# 1 year old has house-training regression?



## thr61 (Sep 22, 2009)

I have a now 1 year old female who joined our family when she was 10.5 months old. She is an amazing dog and has been a truly wonderful addition to our family.

She had previously lived with a highly reputable and very serious competition breeder who did not really focus on 100% house-training due to the use of crates and outdoor kennels.

Mia has done ok in terms of house-training, but as soon as we begin to give her more unsupervised freedom outside of our combined kitchen and dining room (which is about half our house and very large), we have problems. In particular, she seems to make her way to a newly re-done room off of our living room to poop. We have not caught her doing it, but the evidence is there.

I understand that there is a difference when dealing with a dog one has not had since a puppy and in bringing them into a new environment. My conjecture is that this room is a bit "different" than the rest of the house because it has brand new carpet (I know, great choice for her!) and paint and so she thinks it is as close to outside as she can find.

I suppose the logical thing is to go back to basics and keep her with us at all times and not give her more of the house. However, I would like to find more that can be done and also figure out when she might be able to get some of the freedom back. She had been doing very well and then, when given some freedom, we ended up with this problem again.

She has been checked out by her vet and is otherwise in fine spirits and health. I would appreciate any other suggestions, thoughts or ideas about how to manage this.

Thanks!


----------



## Oaklys Dad (Dec 28, 2005)

I think you are right to go back to square one of taking her outside on leash frequently and praising her to high heaven when she potties outside. It is a bit of work but taking her on leash enables you to know the second she does the right thing so you can praise her. If she doesn't get it you may want to check for a UTI. Good luck to you.


----------



## thr61 (Sep 22, 2009)

Thanks for the perspective. However, would you not agree that a UTI would not cause Pooping inside?


----------



## Oaklys Dad (Dec 28, 2005)

The UTI would not likely cause pooping in the house. 

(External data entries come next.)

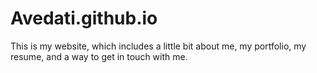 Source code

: # Avedati.github.io
This is my website, which includes a little bit about me, my portfolio, my resume, and a way to get in touch with me.
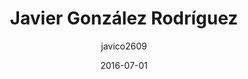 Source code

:---
layout: author
title: "Javier González Rodríguez"
author: javico2609
permalink: /blog/authors/javico2609/
date: 2016-07-01
---
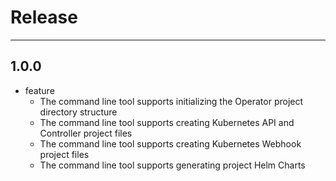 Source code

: # Release

---
## 1.0.0
- feature
  - The command line tool supports initializing the Operator project directory structure
  - The command line tool supports creating Kubernetes API and Controller project files
  - The command line tool supports creating Kubernetes Webhook project files
  - The command line tool supports generating project Helm Charts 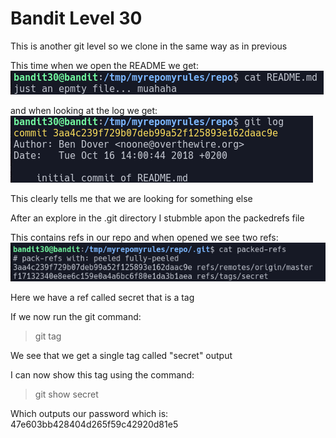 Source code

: # Bandit Level 30

This is another git level so we clone in the same way as in previous

This time when we open the README we get:
![27727d44.png](../src/27727d44.png)

and when looking at the log we get:
![f713b1d9.png](../src/f713b1d9.png)

This clearly tells me that we are looking for something else

After an explore in the .git directory I stubmble apon the packedrefs file

This contains refs in our repo and when opened we see two refs:
![42fb5c7b.png](../src/42fb5c7b.png)

Here we have a ref called secret that is a tag

If we now run the git command:
> git tag

We see that we get a single tag called "secret" output

I can now show this tag using the command:
> git show secret

Which outputs our password which is: 47e603bb428404d265f59c42920d81e5
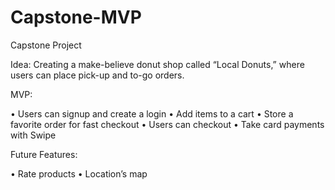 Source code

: # Capstone-MVP

Capstone Project

Idea: Creating a make-believe donut shop called “Local Donuts,” where users can place pick-up and to-go orders.

MVP:

•	Users can signup and create a login
•	Add items to a cart
•	Store a favorite order for fast checkout
•	Users can checkout
•	Take card payments with Swipe

Future Features:

•	Rate products
•	Location’s map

On a side note, when my guys have an accident it is always in a bay window in my house where there is carpet an many plants. In a dogs mind it is as close to outside as you can get in my home.


----------



## Bender (Dec 30, 2008)

If you can, feed her in that room, she'll be less likely to go where she eats. Also, go back to basics like she's not been housetrained, and make a point of letting her out often during the day, and watch her - if she wanders off call her and go outside for a potty break. You may have to take her out every half hour if that's what it takes to help her 'get' it that she needs to go to the bathroom outside. If you can, gate off that room or gate her in the same room as you are so she doesn't have too much space too soon. You should also use a good cleaner on the spots to remove any scent that she may be returning to, just in case.

Lanaa


----------



## FlyingQuizini (Oct 24, 2006)

Unfortunately, only answer is to limit the freedom so that she stops pooping when you can't catch her in the act -- at which point, if you do, startle (not punish) her and escort her outside. I'd find a management program that works and keep it up for at least three months before resuming freedom.


----------



## thr61 (Sep 22, 2009)

What do you all think about moving her crate into the room she has been using as "her bathroom"? It seems unlikely that she would poop where she sleeps (even in the most general sense), so this could work. The only downside is that she likes to go in her crate during the day and that would not be possible if it was in that room. And no, I am not ready to buy her a second crate!


----------



## tippykayak (Oct 27, 2008)

FlyingQuizini said:


> Unfortunately, only answer is to limit the freedom so that she stops pooping when you can't catch her in the act -- at which point, if you do, startle (not punish) her and escort her outside. I'd find a management program that works and keep it up for at least three months before resuming freedom.


Bingo! This is, word for word, the advice I would give (the forum won't let me write just "bingo").


----------